··· Given records
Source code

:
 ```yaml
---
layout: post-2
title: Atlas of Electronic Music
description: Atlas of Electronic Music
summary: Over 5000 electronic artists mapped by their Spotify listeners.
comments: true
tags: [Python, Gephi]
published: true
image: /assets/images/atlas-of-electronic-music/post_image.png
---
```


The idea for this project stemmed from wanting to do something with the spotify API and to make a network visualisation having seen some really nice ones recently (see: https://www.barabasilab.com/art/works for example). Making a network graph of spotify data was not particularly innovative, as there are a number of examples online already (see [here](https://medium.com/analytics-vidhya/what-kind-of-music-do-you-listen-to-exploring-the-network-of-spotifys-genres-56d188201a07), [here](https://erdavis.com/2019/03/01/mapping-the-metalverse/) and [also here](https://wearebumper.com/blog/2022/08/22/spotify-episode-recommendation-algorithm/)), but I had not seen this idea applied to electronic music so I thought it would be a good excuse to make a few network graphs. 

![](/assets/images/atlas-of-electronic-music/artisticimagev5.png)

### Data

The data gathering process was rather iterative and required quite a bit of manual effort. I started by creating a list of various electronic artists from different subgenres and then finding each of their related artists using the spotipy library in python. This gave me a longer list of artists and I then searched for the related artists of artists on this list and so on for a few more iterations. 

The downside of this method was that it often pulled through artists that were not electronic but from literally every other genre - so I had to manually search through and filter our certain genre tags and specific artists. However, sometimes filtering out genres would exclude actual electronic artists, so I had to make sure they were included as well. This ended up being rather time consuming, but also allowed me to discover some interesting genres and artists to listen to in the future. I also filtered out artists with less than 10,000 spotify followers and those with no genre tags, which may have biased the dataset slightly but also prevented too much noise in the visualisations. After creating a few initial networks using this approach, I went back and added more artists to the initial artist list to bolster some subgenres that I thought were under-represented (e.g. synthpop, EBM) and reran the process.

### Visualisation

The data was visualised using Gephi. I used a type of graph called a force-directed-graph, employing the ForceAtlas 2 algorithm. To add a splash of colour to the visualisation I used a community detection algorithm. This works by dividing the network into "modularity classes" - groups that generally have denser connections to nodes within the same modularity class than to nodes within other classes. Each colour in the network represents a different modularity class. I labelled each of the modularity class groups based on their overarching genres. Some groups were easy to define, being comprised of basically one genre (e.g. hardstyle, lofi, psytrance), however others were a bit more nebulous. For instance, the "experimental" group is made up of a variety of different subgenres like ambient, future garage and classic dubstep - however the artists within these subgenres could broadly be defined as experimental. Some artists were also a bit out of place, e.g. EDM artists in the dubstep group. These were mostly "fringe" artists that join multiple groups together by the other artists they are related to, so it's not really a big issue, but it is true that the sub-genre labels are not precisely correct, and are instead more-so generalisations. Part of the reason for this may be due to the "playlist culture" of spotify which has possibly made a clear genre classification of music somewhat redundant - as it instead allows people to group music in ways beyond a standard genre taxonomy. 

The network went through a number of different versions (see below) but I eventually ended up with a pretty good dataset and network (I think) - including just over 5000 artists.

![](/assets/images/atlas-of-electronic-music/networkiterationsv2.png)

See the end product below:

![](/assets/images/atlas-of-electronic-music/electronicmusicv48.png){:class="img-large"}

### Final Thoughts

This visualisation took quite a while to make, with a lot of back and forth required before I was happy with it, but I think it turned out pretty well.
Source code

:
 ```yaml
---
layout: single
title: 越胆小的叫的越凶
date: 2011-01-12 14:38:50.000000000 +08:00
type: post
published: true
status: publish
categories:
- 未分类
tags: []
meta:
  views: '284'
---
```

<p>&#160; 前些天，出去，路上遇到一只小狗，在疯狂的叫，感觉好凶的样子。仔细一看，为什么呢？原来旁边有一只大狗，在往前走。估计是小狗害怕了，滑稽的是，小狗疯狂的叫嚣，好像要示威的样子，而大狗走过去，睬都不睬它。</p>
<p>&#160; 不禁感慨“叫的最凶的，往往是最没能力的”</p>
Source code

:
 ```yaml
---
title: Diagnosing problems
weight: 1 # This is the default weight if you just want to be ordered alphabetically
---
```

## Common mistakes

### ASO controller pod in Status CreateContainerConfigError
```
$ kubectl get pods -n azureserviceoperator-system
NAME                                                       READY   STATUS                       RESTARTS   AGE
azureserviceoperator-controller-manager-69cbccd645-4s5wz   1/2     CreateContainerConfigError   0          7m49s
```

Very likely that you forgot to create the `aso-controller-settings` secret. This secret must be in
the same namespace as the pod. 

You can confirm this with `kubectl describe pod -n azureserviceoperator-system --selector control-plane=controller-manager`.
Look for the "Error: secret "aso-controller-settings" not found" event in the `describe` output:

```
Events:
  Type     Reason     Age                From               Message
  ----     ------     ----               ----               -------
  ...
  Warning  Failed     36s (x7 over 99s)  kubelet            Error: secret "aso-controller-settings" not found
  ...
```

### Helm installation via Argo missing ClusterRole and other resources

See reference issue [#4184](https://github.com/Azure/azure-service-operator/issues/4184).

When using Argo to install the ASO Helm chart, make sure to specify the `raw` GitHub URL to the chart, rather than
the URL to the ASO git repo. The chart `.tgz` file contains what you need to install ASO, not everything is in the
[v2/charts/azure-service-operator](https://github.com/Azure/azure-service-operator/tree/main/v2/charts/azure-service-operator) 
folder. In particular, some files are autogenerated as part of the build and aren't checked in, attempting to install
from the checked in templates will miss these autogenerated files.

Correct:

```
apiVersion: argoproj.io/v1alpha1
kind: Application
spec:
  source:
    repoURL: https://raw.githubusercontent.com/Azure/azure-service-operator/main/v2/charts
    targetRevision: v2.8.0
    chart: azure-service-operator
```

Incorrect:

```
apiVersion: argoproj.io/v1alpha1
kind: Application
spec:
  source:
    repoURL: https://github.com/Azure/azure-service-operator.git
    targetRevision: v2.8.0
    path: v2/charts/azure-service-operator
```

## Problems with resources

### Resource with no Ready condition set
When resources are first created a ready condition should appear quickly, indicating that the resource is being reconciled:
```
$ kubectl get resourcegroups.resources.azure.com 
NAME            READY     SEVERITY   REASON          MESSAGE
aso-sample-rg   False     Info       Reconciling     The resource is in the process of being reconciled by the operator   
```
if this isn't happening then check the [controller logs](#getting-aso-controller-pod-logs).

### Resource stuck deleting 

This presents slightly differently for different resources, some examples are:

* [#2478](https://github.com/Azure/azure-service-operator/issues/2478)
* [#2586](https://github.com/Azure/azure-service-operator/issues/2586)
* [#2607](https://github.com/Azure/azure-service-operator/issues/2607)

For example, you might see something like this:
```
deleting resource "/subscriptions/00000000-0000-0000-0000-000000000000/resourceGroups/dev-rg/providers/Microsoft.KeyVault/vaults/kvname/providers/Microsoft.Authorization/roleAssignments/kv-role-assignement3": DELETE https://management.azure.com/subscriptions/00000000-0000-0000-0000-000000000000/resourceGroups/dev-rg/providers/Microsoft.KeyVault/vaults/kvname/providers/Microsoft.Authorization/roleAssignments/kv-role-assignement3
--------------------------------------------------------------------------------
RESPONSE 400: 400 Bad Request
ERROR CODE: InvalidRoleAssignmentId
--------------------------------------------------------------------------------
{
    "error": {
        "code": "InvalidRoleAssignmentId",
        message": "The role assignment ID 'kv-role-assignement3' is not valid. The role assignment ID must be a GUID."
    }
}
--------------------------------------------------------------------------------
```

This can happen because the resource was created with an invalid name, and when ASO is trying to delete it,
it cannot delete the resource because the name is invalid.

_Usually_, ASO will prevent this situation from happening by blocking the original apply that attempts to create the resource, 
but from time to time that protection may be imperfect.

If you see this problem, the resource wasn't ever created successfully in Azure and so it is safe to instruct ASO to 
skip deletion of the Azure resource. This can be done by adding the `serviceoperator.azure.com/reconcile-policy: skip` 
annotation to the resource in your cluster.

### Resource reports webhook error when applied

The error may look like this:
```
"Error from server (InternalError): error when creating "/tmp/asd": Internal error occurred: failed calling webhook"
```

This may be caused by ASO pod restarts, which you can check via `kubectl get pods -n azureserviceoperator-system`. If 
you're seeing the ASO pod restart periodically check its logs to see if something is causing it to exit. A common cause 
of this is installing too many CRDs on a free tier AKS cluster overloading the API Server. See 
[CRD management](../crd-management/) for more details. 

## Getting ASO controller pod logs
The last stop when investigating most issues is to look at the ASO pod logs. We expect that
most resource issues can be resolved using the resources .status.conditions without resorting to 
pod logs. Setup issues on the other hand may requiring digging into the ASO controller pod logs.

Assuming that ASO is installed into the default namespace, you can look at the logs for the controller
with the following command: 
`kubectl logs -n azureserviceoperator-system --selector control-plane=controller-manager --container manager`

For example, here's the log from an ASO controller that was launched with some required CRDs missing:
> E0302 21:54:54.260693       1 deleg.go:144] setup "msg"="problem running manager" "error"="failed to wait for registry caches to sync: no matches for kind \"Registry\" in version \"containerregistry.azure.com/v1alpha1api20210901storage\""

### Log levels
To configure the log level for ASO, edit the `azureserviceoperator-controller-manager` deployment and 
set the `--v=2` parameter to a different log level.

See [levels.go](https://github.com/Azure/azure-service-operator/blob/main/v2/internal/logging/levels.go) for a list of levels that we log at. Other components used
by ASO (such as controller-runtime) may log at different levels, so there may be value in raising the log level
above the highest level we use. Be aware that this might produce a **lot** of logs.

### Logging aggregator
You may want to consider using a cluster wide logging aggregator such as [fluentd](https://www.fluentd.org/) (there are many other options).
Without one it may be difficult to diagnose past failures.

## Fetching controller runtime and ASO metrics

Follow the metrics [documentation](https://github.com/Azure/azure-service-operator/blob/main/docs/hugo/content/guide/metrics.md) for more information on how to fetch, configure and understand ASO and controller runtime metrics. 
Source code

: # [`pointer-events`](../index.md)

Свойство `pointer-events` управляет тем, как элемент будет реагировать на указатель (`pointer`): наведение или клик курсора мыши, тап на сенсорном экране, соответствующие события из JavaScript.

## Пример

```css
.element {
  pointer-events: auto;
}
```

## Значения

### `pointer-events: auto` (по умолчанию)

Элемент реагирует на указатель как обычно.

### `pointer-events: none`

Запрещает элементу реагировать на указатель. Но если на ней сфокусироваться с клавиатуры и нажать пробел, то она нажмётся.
······
Out of the listing above, reproduce exactly the lines from the one with "skip deletion of" up to and including the one with "pod logs. Setup".

skip deletion of the Azure resource. This can be done by adding the `serviceoperator.azure.com/reconcile-policy: skip` 
annotation to the resource in your cluster.

### Resource reports webhook error when applied

The error may look like this:
```
"Error from server (InternalError): error when creating "/tmp/asd": Internal error occurred: failed calling webhook"
```

This may be caused by ASO pod restarts, which you can check via `kubectl get pods -n azureserviceoperator-system`. If 
you're seeing the ASO pod restart periodically check its logs to see if something is causing it to exit. A common cause 
of this is installing too many CRDs on a free tier AKS cluster overloading the API Server. See 
[CRD management](../crd-management/) for more details. 

## Getting ASO controller pod logs
The last stop when investigating most issues is to look at the ASO pod logs. We expect that
most resource issues can be resolved using the resources .status.conditions without resorting to 
pod logs. Setup issues on the other hand may requiring digging into the ASO controller pod logs.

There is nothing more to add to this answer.